Google DeepMind creates AI model that can add sound to silent videos

Lloyd Coombes

19 June 2024 at 6:43 am·3-min read

Charlie Chaplin in Gold Rush (1925). — Credit: Alamy

Fresh off of animating memes over the last few days, AI has turned its attention to silent videos. Specifically, bringing audio to AI-generated clips.

Google’s DeepMind research arm has built a powerful new AI model that can add audio to videos without sound, dubbing over the top with sound effects and music.

What is most impressive about the new research is the ability to accurately follow the visuals. In one clips they show a close up of guitar playing and the music in the SFX closely matches the actual notes being played.

In some ways, it’s the other side of the coin that saw the generation of music based on a visual prompt last month via ElevenLabs and brings with it plenty of potential for restoration of old media that no longer has an audio component — and Charlie Chaplin may be about to get a new voice if this progresses further.

While the Google DeepMind model isn't available to use yet, there is a similar tool from ElevenLabs that you can try today. If you want to create a video to try it you can check out our 5 best AI video generators list.

Google's new audio generation is off to a solid start

In the thread of posts on X, Google’s DeepMind account starts things off with a character walking through an eerily lit tunnel.

Some light choir music can be heard over the top of dramatic percussion as the character’s footsteps can be heard as they move through the scene.

The second, audio generated with “Wolf howling at the moon” as the prompt, ties in nicely with the animation, and even offers a chorus of howls in the distance.

The harmonica example sounds a little too “uncanny valley” in the way its pitch shifts, but the backing underneath is solid, while the jellyfish one sounds like, well, jellyfish. Notably, that has some extra prompts, though, including “marine life” and “ocean”.

The video with the prompt “A drummer on a stage at a concert surrounded by flashing lights and a cheering crowd” is a little off, though. For one, the beats don’t quite match the rhythm in the video once it gets going, while the sticks appear to be focused on the snare and maybe a floor tom, while the audio sounds a tad more complex with some other drums involved.

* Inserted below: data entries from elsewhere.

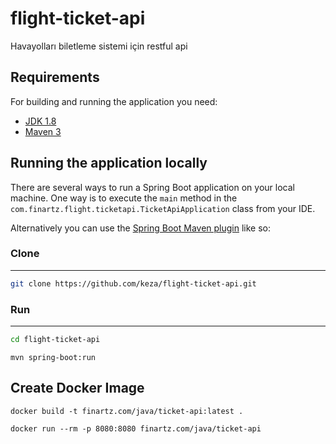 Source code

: # flight-ticket-api

Havayolları biletleme sistemi için restful api

## Requirements

For building and running the application you need:

- [JDK 1.8](http://www.oracle.com/technetwork/java/javase/downloads/jdk8-downloads-2133151.html)
- [Maven 3](https://maven.apache.org)

## Running the application locally

There are several ways to run a Spring Boot application on your local machine. One way is to execute the `main` method in the `com.finartz.flight.ticketapi.TicketApiApplication` class from your IDE.

Alternatively you can use the [Spring Boot Maven plugin](https://docs.spring.io/spring-boot/docs/current/reference/html/build-tool-plugins-maven-plugin.html) like so:

### Clone

--------

```sh
git clone https://github.com/keza/flight-ticket-api.git
```

### Run

--------

```sh
cd flight-ticket-api
```

```shell
mvn spring-boot:run
```

## Create Docker Image

```docker
docker build -t finartz.com/java/ticket-api:latest .

docker run --rm -p 8080:8080 finartz.com/java/ticket-api
```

Still, it’s an impressive start to a project that’s only likely to grow with time.

Limitations of the DeepMind model

Like many projects from Google this hasn't been released yet, its just a research preview. Google says there are limitations and safety issues to address first.

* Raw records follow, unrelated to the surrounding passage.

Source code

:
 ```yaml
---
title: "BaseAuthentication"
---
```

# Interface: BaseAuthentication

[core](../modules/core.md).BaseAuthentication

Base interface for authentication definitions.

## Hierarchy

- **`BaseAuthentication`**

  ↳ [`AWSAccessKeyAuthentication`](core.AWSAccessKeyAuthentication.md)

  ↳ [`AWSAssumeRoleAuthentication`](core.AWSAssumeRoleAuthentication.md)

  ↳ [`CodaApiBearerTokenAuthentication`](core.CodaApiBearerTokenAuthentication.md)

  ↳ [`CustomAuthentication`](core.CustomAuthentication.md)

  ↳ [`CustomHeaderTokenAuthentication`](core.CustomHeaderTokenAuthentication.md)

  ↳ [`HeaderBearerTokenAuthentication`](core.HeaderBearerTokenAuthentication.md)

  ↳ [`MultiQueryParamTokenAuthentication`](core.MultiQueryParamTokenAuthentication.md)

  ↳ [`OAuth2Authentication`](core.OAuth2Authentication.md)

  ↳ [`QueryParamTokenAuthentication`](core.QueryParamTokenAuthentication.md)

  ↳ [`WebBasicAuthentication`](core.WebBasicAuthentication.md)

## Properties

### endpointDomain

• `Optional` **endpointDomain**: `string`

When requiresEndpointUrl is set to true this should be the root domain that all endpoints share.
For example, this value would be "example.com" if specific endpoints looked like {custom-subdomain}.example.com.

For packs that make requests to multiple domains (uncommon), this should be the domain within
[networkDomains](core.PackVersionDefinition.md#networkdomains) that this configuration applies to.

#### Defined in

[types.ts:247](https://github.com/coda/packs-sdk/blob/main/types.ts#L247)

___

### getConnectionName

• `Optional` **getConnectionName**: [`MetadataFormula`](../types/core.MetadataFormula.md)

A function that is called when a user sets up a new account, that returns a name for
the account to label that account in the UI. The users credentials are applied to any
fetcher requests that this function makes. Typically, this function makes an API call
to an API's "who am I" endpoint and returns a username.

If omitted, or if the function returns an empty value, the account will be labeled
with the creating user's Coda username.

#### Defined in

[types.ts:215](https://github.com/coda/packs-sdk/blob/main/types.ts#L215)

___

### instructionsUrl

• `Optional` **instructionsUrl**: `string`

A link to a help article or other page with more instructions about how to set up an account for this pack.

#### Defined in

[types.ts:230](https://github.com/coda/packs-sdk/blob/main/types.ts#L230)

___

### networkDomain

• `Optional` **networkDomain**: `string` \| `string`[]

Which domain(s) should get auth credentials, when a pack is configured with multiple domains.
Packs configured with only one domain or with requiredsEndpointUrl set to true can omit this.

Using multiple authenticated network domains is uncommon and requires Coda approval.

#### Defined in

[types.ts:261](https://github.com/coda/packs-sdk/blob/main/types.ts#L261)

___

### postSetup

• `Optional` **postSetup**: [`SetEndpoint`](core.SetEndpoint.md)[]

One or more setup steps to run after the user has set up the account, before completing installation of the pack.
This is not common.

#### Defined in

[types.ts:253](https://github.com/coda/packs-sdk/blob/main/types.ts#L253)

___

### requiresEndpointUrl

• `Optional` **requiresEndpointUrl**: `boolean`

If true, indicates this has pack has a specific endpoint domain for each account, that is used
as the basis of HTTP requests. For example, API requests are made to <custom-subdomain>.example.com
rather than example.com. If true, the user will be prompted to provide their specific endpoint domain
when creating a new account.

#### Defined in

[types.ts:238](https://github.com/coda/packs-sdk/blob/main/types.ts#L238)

For example: "Since the quality of the audio output is dependent on the quality of the video input, artefacts or distortions in the video, which are outside the model’s training distribution, can lead to a noticeable drop in audio quality."

They are also working on lip synching for videos with speech as, while it currently attempts to do this it isn't always accurate and creates an uncanny valley effect.

ElevenLabs is working on a similar project

Not to be outdone, ElevenLabs this week revealed its new Text to Sound Effects API that can generate audio effects based on what you upload to it.

Unlike Google's V2A model, the API from ElevenLabs is already accessible and from experiments works surprisingly well.

In the example above, a video of a bottle smashing gets a few different options to choose from, while the DiCaprio laughing meme gets a additional audio from other people in the room.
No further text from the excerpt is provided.